[Excerpts from a dataset]
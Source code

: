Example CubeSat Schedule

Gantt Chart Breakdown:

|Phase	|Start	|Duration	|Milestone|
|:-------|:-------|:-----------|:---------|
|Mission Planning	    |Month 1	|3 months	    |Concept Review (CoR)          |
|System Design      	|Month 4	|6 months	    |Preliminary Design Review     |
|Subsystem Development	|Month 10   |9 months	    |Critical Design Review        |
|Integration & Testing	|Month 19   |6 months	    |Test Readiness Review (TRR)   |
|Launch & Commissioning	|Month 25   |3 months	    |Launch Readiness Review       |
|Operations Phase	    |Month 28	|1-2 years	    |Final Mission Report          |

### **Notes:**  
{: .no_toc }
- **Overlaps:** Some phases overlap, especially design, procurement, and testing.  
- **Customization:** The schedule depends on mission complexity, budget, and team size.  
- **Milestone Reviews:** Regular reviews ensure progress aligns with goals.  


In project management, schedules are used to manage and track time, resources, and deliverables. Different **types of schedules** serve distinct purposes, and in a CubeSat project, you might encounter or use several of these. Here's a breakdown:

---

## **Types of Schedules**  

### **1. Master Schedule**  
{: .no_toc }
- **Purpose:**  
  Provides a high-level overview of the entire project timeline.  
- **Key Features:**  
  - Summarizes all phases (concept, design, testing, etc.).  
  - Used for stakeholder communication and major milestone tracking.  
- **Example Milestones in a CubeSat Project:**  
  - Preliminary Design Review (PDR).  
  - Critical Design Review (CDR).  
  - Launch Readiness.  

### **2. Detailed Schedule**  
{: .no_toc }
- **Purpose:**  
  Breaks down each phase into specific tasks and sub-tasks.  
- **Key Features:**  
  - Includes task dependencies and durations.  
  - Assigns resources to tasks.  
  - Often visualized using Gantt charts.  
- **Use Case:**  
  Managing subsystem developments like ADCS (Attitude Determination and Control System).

GOAL OF THE EXERCISE » An exact copy of the line containing "- Preliminary Design Review (PDR)." and all lines after it, through the last line of the entries, is the required answer.

WRITTEN SOLUTION »
  - Preliminary Design Review (PDR).  
  - Critical Design Review (CDR).  
  - Launch Readiness.  

### **2. Detailed Schedule**  
{: .no_toc }
- **Purpose:**  
  Breaks down each phase into specific tasks and sub-tasks.  
- **Key Features:**  
  - Includes task dependencies and durations.  
  - Assigns resources to tasks.  
  - Often visualized using Gantt charts.  
- **Use Case:**  
  Managing subsystem developments like ADCS (Attitude Determination and Control System).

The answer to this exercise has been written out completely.